Dans l’ambiance intimiste du Théâtre 14, sur une scène que quelques simples décors mobiles noirs habillent et déshabillent avec autant de discrétion que d’ingéniosité, les amours contrariées de de Demetrius, Hermia, Lysandre et Helena renaissent à la nuit tombée. Athènes se laisse deviner au loin, le bois est peuplé de fées et de fleurs aux pouvoirs magiques et le merveilleux règne en maître. Les artistes revisitent alors l’essentiel du chef d’œuvre de Shakespeare. Dans un jeu impeccable et une scénographie pleine d’imagination, tous font honneur au poète anglais – et au théâtre. Vêtus de costumes superbes, à l’image de la cape du Roi Oberon, les jeunes comédiens se révèlent progressivement. Au fil de leurs répliques, de leur folle escapade et des rebondissements enchantés, ils s’affirment et dévoilent des interprétations convaincantes. C’est fluide, très drôle et forcément plein de merveilleux. Le drame n’empêchant pas l’humour, l’adaptation de Wajdi Lahami est évidemment fidèle, mais saupoudrée çà et là de fantaisie verbale et scénique et d’une infime touche de modernité.
Mais Un songe d’une nuit d’été est bien plus qu’une pièce et c’est là toute sa particularité : au milieu des scènes classiques, s’invitent, comme une évidence, quelques airs de Purcell – ceux-là mêmes qu’il composa en 1692 pour son oeuvre The Fairy Queen. L’ensemble gagne alors en intensité. La pièce devient un semi-opéra, les airs achèvent d’enchanter l’atmosphère et par la voix magnifique de Orianne Moretti (Titiana, la reine des fées), la nature s’enveloppe de lyrisme. Elle n’est pas la seule à marquer le public. Parmi la troupe de jeunes artistes, Maxime de Toledo (Carmen, La Vie Parisienne, Sweeney Todd à l’Opéra de Reims, Passion au Châtelet…), bien loin de son génial rôle de vieillard dans Forever Young, impressionne une fois de plus par sa voix ténébreuse et sa présence scénique. Il est un Oberon charismatique et solennel. A ses côtés, Francisco Gil, offre une formidable interprétation de Puck, le lutin étourdi. Totalement intégrés au spectacle, trois artistes-musiciens –graine de moutarde, toile d’araignée et papillon– se joignent aux personnages. Avec violon, théorbe et violoncelle, ils mettent en musique les émotions, accompagnent les héros et leur voix. Le tout avec grâce et délicatesse. Faisant rosir la lune argentée et se lever le soleil, ils contribueront bien sûr au réveil de l’amour.

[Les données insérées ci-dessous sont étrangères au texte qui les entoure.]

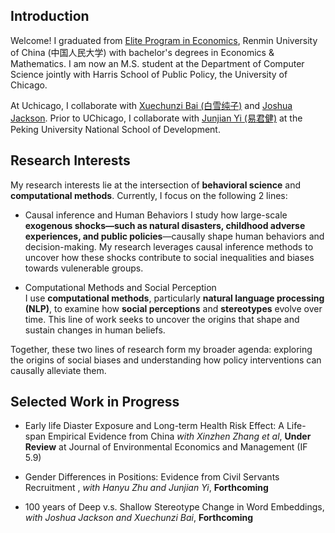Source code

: 
## Introduction
Welcome! I graduated from [Elite Program in Economics](http://econ.ruc.edu.cn/zsyx/zyjjxrcdyl/jjxbjxspyjd/808bffee72094ddd83b6c11c605ccc47.htm), Renmin University of China (中国人民大学) with bachelor's degrees in Economics & Mathematics. I am now an M.S. student at the Department of Computer Science jointly with Harris School of Public Policy, the University of Chicago. 

At Uchicago, I collaborate with [Xuechunzi Bai (白雪纯子)](https://psychology.uchicago.edu/directory/Xuechunzi-Bai) and [Joshua Jackson](https://www.joshuaconradjackson.com/). Prior to UChicago, I collaborate with  [Junjian Yi (易君健)](https://sites.google.com/view/junjianyi) at the Peking University National School of Development. 


## Research Interests

My research interests lie at the intersection of **behavioral science** and **computational methods**. Currently, I focus on the following 2 lines:

- Causal inference and Human Behaviors
I study how large-scale **exogenous shocks—such as natural disasters, childhood adverse experiences, and public policies**—causally shape human behaviors and decision-making. My research leverages causal inference methods to uncover how these shocks contribute to social inequalities and biases towards vulenerable groups.

- Computational Methods and Social Perception  
I use **computational methods**, particularly **natural language processing (NLP)**, to examine how **social perceptions** and **stereotypes** evolve over time. This line of work seeks to uncover the origins that shape and sustain changes in human beliefs.

Together, these two lines of research form my broader agenda: exploring the origins of social biases and understanding how policy interventions can causally alleviate them.

## Selected Work in Progress 
- Early life Diaster Exposure and Long-term Health Risk Effect: A Life-span Empirical Evidence from China *with Xinzhen Zhang et al*, **Under Review** at Journal of Environmental Economics and Management (IF 5.9) 

- Gender Differences in Positions: Evidence from Civil Servants Recruitment , *with Hanyu Zhu and Junjian Yi*, **Forthcoming**

- 100 years of Deep v.s. Shallow Stereotype Change in Word Embeddings, *with Joshua Jackson and Xuechunzi Bai*, **Forthcoming**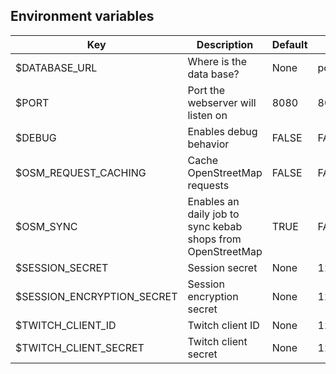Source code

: ## Environment variables

| Key                        | Description                                                 | Default | Example(s)                           |
|----------------------------|-------------------------------------------------------------|---------|--------------------------------------|
| $DATABASE_URL              | Where is the data base?                                     | None    | postgresql://pg:pg@localhost:5433/pg |
| $PORT                      | Port the webserver will listen on                           | 8080    | 8080                                 |
| $DEBUG                     | Enables debug behavior                                      | FALSE   | FALSE / TRUE                         |
| $OSM_REQUEST_CACHING       | Cache OpenStreetMap requests                                | FALSE   | FALSE / TRUE                         |
| $OSM_SYNC                  | Enables an daily job to sync kebab shops from OpenStreetMap | TRUE    | FALSE / TRUE                         |
| $SESSION_SECRET            | Session secret                                              | None    | 123qweasd...dsaewq321                |
| $SESSION_ENCRYPTION_SECRET | Session encryption secret                                   | None    | 123qweasd...dsaewq321                |
| $TWITCH_CLIENT_ID          | Twitch client ID                                            | None    | 123qweasd...dsaewq321                |
| $TWITCH_CLIENT_SECRET      | Twitch client secret                                        | None    | 123qweasd...dsaewq321                |
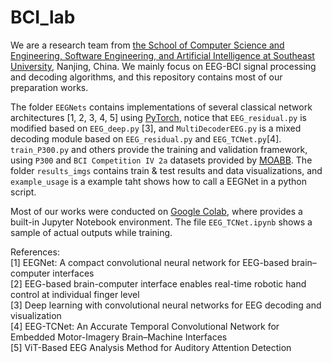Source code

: # BCI_lab
We are a research team from [the School of Computer Science and Engineering, Software Engineering, and Artificial Intelligence at Southeast University](https://cse.seu.edu.cn/), Nanjing, China. We mainly focus on EEG-BCI signal processing and decoding algorithms, and this repository contains most of our preparation works.

The folder `EEGNets` contains implementations of several classical network architectures [1, 2, 3, 4, 5] using [PyTorch](https://github.com/pytorch/pytorch), notice that `EEG_residual.py` is modified based on `EEG_deep.py` [3], and `MultiDecoderEEG.py` is a mixed decoding module based on `EEG_residual.py` and `EEG_TCNet.py`[4]. `train_P300.py` and others provide the training and validation framework, using `P300` and `BCI Competition IV 2a` datasets provided by [MOABB](https://github.com/NeuroTechX/moabb). The folder `results_imgs` contains train & test results and data visualizations, and `example_usage` is a example taht shows how to call a EEGNet in a python script.

Most of our works were conducted on [Google Colab](https://colab.research.google.com), where provides a built-in Jupyter Notebook environment. The file `EEG_TCNet.ipynb` shows a sample of actual outputs while training.

References:  
[1] EEGNet: A compact convolutional neural network for EEG-based brain–computer interfaces  
[2] EEG-based brain-computer interface enables real-time robotic hand control at individual finger level  
[3] Deep learning with convolutional neural networks for EEG decoding and visualization  
[4] EEG-TCNet: An Accurate Temporal Convolutional Network for Embedded Motor-Imagery Brain–Machine Interfaces  
[5] ViT-Based EEG Analysis Method for Auditory Attention Detection

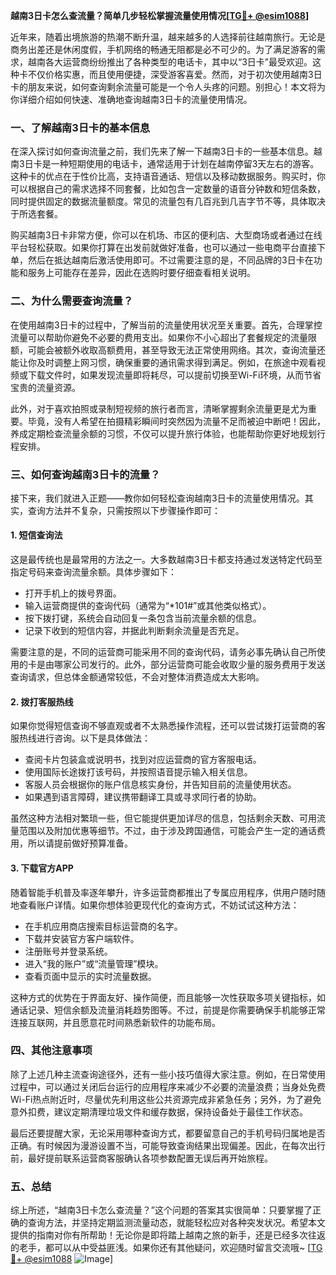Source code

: **越南3日卡怎么查流量？简单几步轻松掌握流量使用情况[[TG💪+ @esim1088](https://t.me/s/esim1088)]**

近年来，随着出境旅游的热潮不断升温，越来越多的人选择前往越南旅行。无论是商务出差还是休闲度假，手机网络的畅通无阻都是必不可少的。为了满足游客的需求，越南各大运营商纷纷推出了各种类型的电话卡，其中以“3日卡”最受欢迎。这种卡不仅价格实惠，而且使用便捷，深受游客喜爱。然而，对于初次使用越南3日卡的朋友来说，如何查询剩余流量可能是一个令人头疼的问题。别担心！本文将为你详细介绍如何快速、准确地查询越南3日卡的流量使用情况。

### 一、了解越南3日卡的基本信息

在深入探讨如何查询流量之前，我们先来了解一下越南3日卡的一些基本信息。越南3日卡是一种短期使用的电话卡，通常适用于计划在越南停留3天左右的游客。这种卡的优点在于性价比高，支持语音通话、短信以及移动数据服务。购买时，你可以根据自己的需求选择不同套餐，比如包含一定数量的语音分钟数和短信条数，同时提供固定的数据流量额度。常见的流量包有几百兆到几吉字节不等，具体取决于所选套餐。

购买越南3日卡非常方便，你可以在机场、市区的便利店、大型商场或者通过在线平台轻松获取。如果你打算在出发前就做好准备，也可以通过一些电商平台直接下单，然后在抵达越南后激活使用即可。不过需要注意的是，不同品牌的3日卡在功能和服务上可能存在差异，因此在选购时要仔细查看相关说明。

### 二、为什么需要查询流量？

在使用越南3日卡的过程中，了解当前的流量使用状况至关重要。首先，合理掌控流量可以帮助你避免不必要的费用支出。如果你不小心超出了套餐规定的流量限额，可能会被额外收取高额费用，甚至导致无法正常使用网络。其次，查询流量还能让你及时调整上网习惯，确保重要的通讯需求得到满足。例如，在旅途中观看视频或下载文件时，如果发现流量即将耗尽，可以提前切换至Wi-Fi环境，从而节省宝贵的流量资源。

此外，对于喜欢拍照或录制短视频的旅行者而言，清晰掌握剩余流量更是尤为重要。毕竟，没有人希望在拍摄精彩瞬间时突然因为流量不足而被迫中断吧！因此，养成定期检查流量余额的习惯，不仅可以提升旅行体验，也能帮助你更好地规划行程安排。

### 三、如何查询越南3日卡的流量？

接下来，我们就进入正题——教你如何轻松查询越南3日卡的流量使用情况。其实，查询方法并不复杂，只需按照以下步骤操作即可：

#### 1. 短信查询法
这是最传统也是最常用的方法之一。大多数越南3日卡都支持通过发送特定代码至指定号码来查询流量余额。具体步骤如下：
- 打开手机上的拨号界面。
- 输入运营商提供的查询代码（通常为“*101#”或其他类似格式）。
- 按下拨打键，系统会自动回复一条包含当前流量余额的信息。
- 记录下收到的短信内容，并据此判断剩余流量是否充足。

需要注意的是，不同的运营商可能采用不同的查询代码，请务必事先确认自己所使用的卡是由哪家公司发行的。此外，部分运营商可能会收取少量的服务费用于发送查询请求，但总体金额通常较低，不会对整体消费造成太大影响。

#### 2. 拨打客服热线
如果你觉得短信查询不够直观或者不太熟悉操作流程，还可以尝试拨打运营商的客服热线进行咨询。以下是具体做法：
- 查阅卡片包装盒或说明书，找到对应运营商的官方客服电话。
- 使用国际长途拨打该号码，并按照语音提示输入相关信息。
- 客服人员会根据你的账户信息核实身份，并告知目前的流量使用状态。
- 如果遇到语言障碍，建议携带翻译工具或寻求同行者的协助。

虽然这种方法相对繁琐一些，但它能提供更加详尽的信息，包括剩余天数、可用流量范围以及附加优惠等细节。不过，由于涉及跨国通信，可能会产生一定的通话费用，所以请提前做好预算准备。

#### 3. 下载官方APP
随着智能手机普及率逐年攀升，许多运营商都推出了专属应用程序，供用户随时随地查看账户详情。如果你想体验更现代化的查询方式，不妨试试这种方法：
- 在手机应用商店搜索目标运营商的名字。
- 下载并安装官方客户端软件。
- 注册账号并登录系统。
- 进入“我的账户”或“流量管理”模块。
- 查看页面中显示的实时流量数据。

这种方式的优势在于界面友好、操作简便，而且能够一次性获取多项关键指标，如通话记录、短信余额及流量消耗趋势图等。不过，前提是你需要确保手机能够正常连接互联网，并且愿意花时间熟悉新软件的功能布局。

### 四、其他注意事项

除了上述几种主流查询途径外，还有一些小技巧值得大家注意。例如，在日常使用过程中，可以通过关闭后台运行的应用程序来减少不必要的流量浪费；当身处免费Wi-Fi热点附近时，尽量优先利用这些公共资源完成非紧急任务；另外，为了避免意外扣费，建议定期清理垃圾文件和缓存数据，保持设备处于最佳工作状态。

最后还要提醒大家，无论采用哪种查询方式，都要留意自己的手机号码归属地是否正确。有时候因为漫游设置不当，可能导致查询结果出现偏差。因此，在每次出行前，最好提前联系运营商客服确认各项参数配置无误后再开始旅程。

### 五、总结

综上所述，“越南3日卡怎么查流量？”这个问题的答案其实很简单：只要掌握了正确的查询方法，并坚持定期监测流量动态，就能轻松应对各种突发状况。希望本文提供的指南对你有所帮助！无论你是即将踏上越南之旅的新手，还是已经多次往返的老手，都可以从中受益匪浅。如果你还有其他疑问，欢迎随时留言交流哦~ [[TG💪+ @esim1088](https://t.me/s/esim1088) ![Image](https://i.postimg.cc/4NQfJmqS/Snipaste-2025-05-13-00-14-12.png)]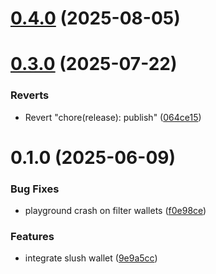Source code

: # [0.4.0](https://github.com/rango-exchange/rango-client/compare/provider-slush@0.3.0...provider-slush@0.4.0) (2025-08-05)



# [0.3.0](https://github.com/rango-exchange/rango-client/compare/provider-slush@0.2.0...provider-slush@0.3.0) (2025-07-22)


### Reverts

* Revert "chore(release): publish" ([064ce15](https://github.com/rango-exchange/rango-client/commit/064ce157a2f819856f647f83aeb1c0410542e8d7))



# 0.1.0 (2025-06-09)


### Bug Fixes

* playground crash on filter wallets ([f0e98ce](https://github.com/rango-exchange/rango-client/commit/f0e98cec6377324385e429df1b6f739770eff089))


### Features

* integrate slush wallet ([9e9a5cc](https://github.com/rango-exchange/rango-client/commit/9e9a5ccb802fbd1f9a50322a89f65b557f152c6a))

En offrant un spectacle inédit, et d’une grande qualité, véritable hymne à la féérie, Antoine Herbez et les équipes d’ Un songe d’une nuit d’été sont parvenus à réinventer l’œuvre de l’un des plus grands auteurs de théâtre, en osant y ajouter avec intelligence et finesse, les notes éternelles de Purcell et celles, indéniables, de leur talent.